ANNALES ÉCOLE DES
Expansion puis remise en question des Annales
Une expression désigne bientôt cette expansion au-delà du cadre de la revue des Annales qui souvent s'en réclame mais ne s'y réduit jamais tout à fait : la « nouvelle histoire ». Certes l'expression, alors à la mode, ne trompe pas, car l'histoire nouvelle revendique sa pleine filiation avec la tradition des Annales. Mais la contribution de Jacques Le Goff, qui dirige la publication du Dictionnaire de la nouvelle histoire (1978) avec Roger Chartier et Jacques Revel, sur la notion elle-même, marque une amplification de l'école des Annales dont il va chercher les racines chez Voltaire, Chateaubriand, Guizot ou Michelet. La « nouvelle histoire » exprime précisément ce moment où les commentaires qui se focalisent sur le mouvement des Annales l'instituent en tradition et en école, que ce soit pour en admirer la réussite ou, à l'inverse, en dénoncer l'hégémonisme. Curieusement, la plupart des reconstructions rétrospectives développent une histoire généalogique qui valorise un âge d'or fondateur et sanctionnent, par le repérage des continuités et discontinuités, le bon ou le mauvais usage de cet héritage intellectuel.
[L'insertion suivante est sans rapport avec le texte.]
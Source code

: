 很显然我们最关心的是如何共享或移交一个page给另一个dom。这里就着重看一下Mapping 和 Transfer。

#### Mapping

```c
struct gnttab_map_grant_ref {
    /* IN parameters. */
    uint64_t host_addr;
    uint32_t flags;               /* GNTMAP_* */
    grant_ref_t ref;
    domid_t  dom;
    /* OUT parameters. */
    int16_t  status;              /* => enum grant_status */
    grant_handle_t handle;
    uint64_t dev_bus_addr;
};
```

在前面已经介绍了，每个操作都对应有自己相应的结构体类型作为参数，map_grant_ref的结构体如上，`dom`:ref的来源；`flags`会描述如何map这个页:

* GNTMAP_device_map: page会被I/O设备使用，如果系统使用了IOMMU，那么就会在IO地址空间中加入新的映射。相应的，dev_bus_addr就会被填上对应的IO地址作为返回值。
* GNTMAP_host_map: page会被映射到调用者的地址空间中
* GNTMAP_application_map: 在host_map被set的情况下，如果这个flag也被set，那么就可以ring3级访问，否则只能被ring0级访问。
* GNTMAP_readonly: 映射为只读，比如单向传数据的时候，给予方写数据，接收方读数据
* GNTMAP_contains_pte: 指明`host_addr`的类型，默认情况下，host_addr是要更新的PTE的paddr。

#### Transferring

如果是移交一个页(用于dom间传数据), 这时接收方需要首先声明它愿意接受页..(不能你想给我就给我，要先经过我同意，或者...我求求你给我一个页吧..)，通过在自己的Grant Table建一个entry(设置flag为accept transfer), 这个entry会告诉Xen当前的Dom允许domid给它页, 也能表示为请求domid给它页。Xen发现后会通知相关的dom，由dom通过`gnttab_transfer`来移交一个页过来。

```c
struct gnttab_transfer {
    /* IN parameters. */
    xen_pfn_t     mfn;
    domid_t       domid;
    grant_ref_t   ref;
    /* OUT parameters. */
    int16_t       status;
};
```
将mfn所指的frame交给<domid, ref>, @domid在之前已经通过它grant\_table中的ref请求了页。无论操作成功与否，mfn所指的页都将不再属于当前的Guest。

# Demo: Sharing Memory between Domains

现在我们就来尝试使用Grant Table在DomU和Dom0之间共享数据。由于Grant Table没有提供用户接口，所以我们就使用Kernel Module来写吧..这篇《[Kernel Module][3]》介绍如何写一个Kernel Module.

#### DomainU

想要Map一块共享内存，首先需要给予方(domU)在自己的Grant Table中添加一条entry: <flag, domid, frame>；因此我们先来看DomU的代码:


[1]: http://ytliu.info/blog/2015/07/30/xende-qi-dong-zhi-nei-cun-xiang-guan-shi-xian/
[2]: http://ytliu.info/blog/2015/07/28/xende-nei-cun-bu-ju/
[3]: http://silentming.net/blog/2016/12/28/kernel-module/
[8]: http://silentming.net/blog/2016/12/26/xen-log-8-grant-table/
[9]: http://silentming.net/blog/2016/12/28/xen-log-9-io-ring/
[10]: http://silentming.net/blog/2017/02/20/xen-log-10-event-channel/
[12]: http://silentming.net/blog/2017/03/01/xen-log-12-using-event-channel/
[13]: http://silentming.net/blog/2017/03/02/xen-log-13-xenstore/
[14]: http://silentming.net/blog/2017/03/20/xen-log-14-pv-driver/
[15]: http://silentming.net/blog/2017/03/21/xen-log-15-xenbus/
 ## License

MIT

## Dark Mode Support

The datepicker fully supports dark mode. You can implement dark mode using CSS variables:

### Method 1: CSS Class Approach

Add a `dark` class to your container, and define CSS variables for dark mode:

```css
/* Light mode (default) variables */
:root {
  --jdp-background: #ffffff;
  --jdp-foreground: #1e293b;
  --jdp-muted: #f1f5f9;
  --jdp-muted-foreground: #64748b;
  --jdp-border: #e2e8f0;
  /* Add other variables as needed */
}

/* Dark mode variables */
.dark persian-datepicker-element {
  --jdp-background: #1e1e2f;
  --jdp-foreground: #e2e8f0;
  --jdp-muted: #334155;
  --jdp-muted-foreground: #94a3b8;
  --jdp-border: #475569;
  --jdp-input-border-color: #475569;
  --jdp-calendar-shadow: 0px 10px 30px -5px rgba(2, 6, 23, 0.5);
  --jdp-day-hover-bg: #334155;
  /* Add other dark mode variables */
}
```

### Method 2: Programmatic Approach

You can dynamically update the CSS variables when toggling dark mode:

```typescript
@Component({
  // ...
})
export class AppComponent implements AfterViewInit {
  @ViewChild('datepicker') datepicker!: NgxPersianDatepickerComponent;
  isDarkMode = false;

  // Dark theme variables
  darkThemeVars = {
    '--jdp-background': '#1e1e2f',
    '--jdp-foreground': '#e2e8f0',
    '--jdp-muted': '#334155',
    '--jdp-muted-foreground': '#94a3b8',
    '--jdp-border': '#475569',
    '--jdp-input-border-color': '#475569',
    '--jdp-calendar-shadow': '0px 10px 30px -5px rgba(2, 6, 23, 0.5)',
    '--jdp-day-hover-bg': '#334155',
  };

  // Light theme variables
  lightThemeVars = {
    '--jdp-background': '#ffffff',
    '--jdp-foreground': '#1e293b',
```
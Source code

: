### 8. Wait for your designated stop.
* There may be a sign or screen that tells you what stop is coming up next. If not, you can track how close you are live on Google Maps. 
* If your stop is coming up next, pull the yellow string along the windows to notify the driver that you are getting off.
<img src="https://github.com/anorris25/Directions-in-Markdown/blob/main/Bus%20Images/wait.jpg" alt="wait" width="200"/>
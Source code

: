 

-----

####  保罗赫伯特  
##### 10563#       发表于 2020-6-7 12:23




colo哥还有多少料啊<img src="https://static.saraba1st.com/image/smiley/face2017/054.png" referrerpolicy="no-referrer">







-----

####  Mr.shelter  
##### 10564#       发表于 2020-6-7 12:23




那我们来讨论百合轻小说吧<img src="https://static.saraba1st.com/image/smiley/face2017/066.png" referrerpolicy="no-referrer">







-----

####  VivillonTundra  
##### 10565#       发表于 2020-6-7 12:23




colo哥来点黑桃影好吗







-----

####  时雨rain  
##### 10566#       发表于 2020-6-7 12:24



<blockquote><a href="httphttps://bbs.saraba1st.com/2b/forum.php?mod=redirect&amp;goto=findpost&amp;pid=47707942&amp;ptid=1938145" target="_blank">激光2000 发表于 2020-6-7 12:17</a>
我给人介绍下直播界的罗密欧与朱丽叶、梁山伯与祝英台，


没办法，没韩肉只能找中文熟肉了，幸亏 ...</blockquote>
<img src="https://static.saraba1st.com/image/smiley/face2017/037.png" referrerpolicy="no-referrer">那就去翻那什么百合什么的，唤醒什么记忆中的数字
Significativement, l'expression fait son entrée dans les index bibliographiques. Assurément plus qu'une revue, plus qu'une école, les Annales sont devenues une tradition et même pour certains un « paradigme ». Ces débats, généralement animés par des enjeux singuliers liés, en particulier, aux développements des historiographies nationales, n'ont guère contribué à clarifier les contours du mouvement ni à identifier la revue elle-même. Réduite à une succession de générations, la légende des Annales a souvent amalgamé les œuvres personnelles d'auteurs aux trajectoires diverses avec la production de la revue.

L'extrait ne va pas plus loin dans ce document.